EXERCISE INSTRUCTIONS. Gather every line below where "texttt" appears.

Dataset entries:
.....
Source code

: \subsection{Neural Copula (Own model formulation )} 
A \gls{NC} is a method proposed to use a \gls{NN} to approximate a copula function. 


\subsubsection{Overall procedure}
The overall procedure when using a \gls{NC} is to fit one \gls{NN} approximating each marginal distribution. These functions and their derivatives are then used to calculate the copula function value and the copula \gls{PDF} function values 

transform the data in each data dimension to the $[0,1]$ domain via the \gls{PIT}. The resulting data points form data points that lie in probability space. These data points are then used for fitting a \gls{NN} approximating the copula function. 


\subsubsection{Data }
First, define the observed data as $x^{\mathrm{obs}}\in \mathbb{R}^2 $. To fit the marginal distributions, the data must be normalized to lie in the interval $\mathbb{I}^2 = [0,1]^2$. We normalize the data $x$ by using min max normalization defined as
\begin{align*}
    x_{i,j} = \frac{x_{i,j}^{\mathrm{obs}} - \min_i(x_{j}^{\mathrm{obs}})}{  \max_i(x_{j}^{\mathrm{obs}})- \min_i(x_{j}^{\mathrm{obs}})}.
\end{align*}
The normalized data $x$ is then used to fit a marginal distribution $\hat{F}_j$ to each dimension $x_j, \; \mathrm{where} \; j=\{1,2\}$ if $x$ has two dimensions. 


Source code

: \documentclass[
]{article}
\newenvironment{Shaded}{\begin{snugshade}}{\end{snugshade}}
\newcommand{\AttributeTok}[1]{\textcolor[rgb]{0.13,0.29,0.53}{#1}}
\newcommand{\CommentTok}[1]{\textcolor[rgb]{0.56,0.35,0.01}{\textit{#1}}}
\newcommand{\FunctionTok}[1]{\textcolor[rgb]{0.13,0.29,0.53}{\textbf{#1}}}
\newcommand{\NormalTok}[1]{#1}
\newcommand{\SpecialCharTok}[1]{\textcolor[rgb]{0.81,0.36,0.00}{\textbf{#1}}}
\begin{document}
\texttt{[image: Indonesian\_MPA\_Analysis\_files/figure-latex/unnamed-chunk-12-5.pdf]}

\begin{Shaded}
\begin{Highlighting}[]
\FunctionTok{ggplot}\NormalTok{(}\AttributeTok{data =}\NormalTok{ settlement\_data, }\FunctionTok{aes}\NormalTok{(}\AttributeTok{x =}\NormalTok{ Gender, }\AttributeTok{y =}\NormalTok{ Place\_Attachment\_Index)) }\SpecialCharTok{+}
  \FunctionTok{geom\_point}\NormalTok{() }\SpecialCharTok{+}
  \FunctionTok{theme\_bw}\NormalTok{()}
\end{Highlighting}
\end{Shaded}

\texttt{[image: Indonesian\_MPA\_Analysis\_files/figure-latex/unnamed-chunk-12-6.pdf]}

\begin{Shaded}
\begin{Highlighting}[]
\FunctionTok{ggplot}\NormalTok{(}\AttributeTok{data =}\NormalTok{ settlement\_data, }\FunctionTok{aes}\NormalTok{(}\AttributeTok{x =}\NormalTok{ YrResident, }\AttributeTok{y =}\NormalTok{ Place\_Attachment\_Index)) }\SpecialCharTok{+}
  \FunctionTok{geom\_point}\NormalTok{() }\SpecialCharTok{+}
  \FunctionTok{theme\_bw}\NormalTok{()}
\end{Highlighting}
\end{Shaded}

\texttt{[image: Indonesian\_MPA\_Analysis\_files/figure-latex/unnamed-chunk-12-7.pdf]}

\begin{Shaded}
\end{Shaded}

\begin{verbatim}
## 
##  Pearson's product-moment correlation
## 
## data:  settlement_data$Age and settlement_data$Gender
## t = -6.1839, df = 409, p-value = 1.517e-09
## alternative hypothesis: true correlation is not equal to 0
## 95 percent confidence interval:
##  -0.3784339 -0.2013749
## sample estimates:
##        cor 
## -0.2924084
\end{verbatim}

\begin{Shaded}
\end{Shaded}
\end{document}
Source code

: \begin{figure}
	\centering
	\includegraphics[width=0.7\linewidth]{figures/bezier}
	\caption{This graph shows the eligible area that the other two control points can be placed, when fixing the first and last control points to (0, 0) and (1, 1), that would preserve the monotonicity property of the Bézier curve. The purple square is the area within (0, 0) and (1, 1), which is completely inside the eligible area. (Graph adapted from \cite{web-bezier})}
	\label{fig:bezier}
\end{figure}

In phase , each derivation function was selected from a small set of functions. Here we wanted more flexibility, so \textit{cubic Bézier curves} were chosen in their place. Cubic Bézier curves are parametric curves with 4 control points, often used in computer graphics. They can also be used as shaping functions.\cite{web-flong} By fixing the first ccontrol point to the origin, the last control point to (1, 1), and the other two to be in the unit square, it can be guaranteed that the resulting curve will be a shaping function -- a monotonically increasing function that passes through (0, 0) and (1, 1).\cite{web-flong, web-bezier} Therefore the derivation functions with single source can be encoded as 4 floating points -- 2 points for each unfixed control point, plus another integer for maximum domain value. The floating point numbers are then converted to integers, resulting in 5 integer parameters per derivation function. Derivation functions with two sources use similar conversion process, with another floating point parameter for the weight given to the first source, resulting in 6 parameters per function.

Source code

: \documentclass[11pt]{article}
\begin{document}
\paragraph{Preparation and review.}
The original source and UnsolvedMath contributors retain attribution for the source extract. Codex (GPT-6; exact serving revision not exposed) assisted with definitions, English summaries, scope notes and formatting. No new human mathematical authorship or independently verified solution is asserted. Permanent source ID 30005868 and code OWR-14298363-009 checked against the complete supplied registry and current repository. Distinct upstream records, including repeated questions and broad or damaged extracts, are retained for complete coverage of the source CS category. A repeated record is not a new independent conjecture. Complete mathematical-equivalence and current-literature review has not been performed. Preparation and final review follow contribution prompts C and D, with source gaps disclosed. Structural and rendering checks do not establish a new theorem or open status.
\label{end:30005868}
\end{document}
.....
FINAL ANSWER.
\texttt{[image: Indonesian\_MPA\_Analysis\_files/figure-latex/unnamed-chunk-12-5.pdf]}
\texttt{[image: Indonesian\_MPA\_Analysis\_files/figure-latex/unnamed-chunk-12-6.pdf]}
\texttt{[image: Indonesian\_MPA\_Analysis\_files/figure-latex/unnamed-chunk-12-7.pdf]}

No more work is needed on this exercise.